The Dragons led 26-20 at the break. It probably should have been more, what with Penn shooting just 31.8 percent and having more turnovers (10) than baskets (seven).
Drexel had lost in overtime at Saint Joseph's and at the buzzer at Rutgers. Penn had given up a big lead and lost in double overtime to Delaware. Somebody was going to finish a game. It wasn't Penn.
"I thought in the second half, we made a decent offensive adjustment and really started getting the ball inside a lot more," Quakers coach Glen Miller said."They're a tough team to beat off the dribble. They had more foot speed than us."

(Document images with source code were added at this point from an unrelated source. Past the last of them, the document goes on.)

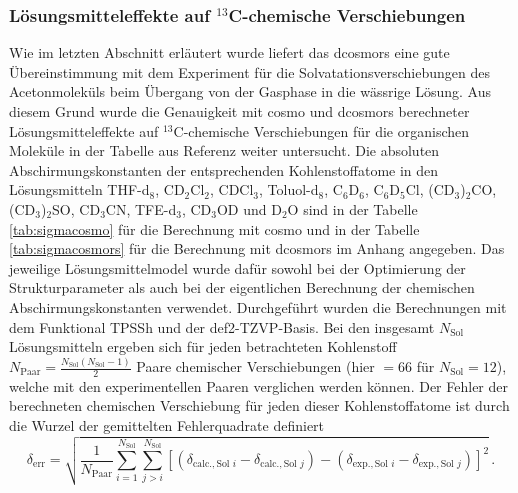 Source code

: 	\subsubsection{Lösungsmitteleffekte auf \texorpdfstring{$^{13}$C}{13C}-chemische Verschiebungen}
	Wie im letzten Abschnitt erläutert wurde liefert das \ac{dcosmors} eine gute Übereinstimmung mit dem Experiment für die Solvatationsverschiebungen des Acetonmoleküls beim Übergang von der Gasphase in die wässrige Lösung. Aus diesem Grund wurde die Genauigkeit mit \ac{cosmo} und \ac{dcosmors} berechneter Lösungsmitteleffekte auf $^{13}$C-chemische Verschiebungen für die organischen Moleküle in der Tabelle aus Referenz \cite{fulmer2010nmr} weiter untersucht. Die absoluten Abschirmungskonstanten der entsprechenden Kohlenstoffatome in den Lösungsmitteln THF-d$_{8}$, CD$_{2}$Cl$_{2}$, CDCl$_{3}$, Toluol-d$_{8}$, C$_{6}$D$_{6}$, C$_{6}$D$_{5}$Cl, (CD$_{3}$)$_{2}$CO, (CD$_{3}$)$_{2}$SO, CD$_{3}$CN, TFE-d$_{3}$, CD$_{3}$OD und D$_{2}$O sind in der Tabelle \ref{tab:sigmacosmo} für die Berechnung mit \ac{cosmo} und in der Tabelle \ref{tab:sigmacosmors} für die Berechnung mit \ac{dcosmors} im Anhang angegeben. Das jeweilige Lösungsmittelmodel wurde dafür sowohl bei der Optimierung der Strukturparameter als auch bei der eigentlichen Berechnung der chemischen Abschirmungskonstanten verwendet. Durchgeführt wurden die Berechnungen mit dem Funktional TPSSh\supercite{staroverov2003comparative} und der def2-TZVP-Basis\supercite{weigend2005balanced}. Bei den insgesamt $N_{\textrm{Sol}}$ Lösungsmitteln ergeben sich für jeden betrachteten Kohlenstoff $N_{\textrm{Paar}}=\frac{N_{\textrm{Sol}}(N_{\textrm{Sol}}-1)}{2}$ Paare chemischer Verschiebungen (hier $=66$ für $N_{\textrm{Sol}}=12$), welche mit den experimentellen Paaren verglichen werden können. Der Fehler der berechneten chemischen Verschiebung für jeden dieser Kohlenstoffatome ist durch die Wurzel der gemittelten Fehlerquadrate definiert
	\begin{equation}
	\delta_{\textrm{err}}=\sqrt{\frac{1}{N_{\textrm{Paar}}}\sum_{i=1}^{N_{\textrm{Sol}}}\sum_{j>i}^{N_{\textrm{Sol}}}\left[\left(\delta_{\textrm{calc.},{\textrm{Sol }i}}-\delta_{\textrm{calc.},{\textrm{Sol }j}}\right)-\left(\delta_{\textrm{exp.},{\textrm{Sol }i}}-\delta_{\textrm{exp.},{\textrm{Sol }j}}\right)\right]^2}\, .
	\end{equation}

It was not a good sign when the Dragons were shooting 53.3 percent early in the second half and leading by just eight points. Drexel just does not shoot that well for an entire game. The Dragons promptly missed their next six shots and Penn closed to 37-35 with 11 minutes left.
"I don't want to say I expect it," Flint said. "But, in our conference, we've got to come in and win games like this.
"This is a tough game because our guys and their guys, they live with each other in the fall and the spring, getting each other ready for the season. There is no surprise."
For third straight year, a school first, Drexel owns the space between the Palestra and the DAC. Drexel had an answer for everything, even the Penn rollouts.
Penn students: "Drexel can you read this? Drexel, can you read anything?"
Drexel students: "A.J. Drexel, the man who made Wall Street. Wharton grads, the men who destroyed it."
Penn could do little with Drexel point guard Jamie Harris (career-high 22 points). The Dragons got 10 points and 10 rebounds (eight offensive) from Evan Neisler.
Penn got double-doubles from Jack Eggleston (10 points, 11 rebounds) and Mike Howlett (10 points, 13 rebounds), as well as 13 points from point guard Zack Rosen.
"Keep pushing," Rosen said when asked what it would take to win. "We're right there. That's why it's so frustrating. If we were getting blown out, if we were not competitive, it wouldn't hurt as much."
The teams combined to attempt 19 three-pointers. The next make will be the first. Drexel had gone 520 consecutive games with at least one three, every game since Feb. 14, 1992. Now they have gone one without a three. And won't care one bit.
"Honestly, it's a miracle our streak hasn't been stopped a long time ago," Flint said.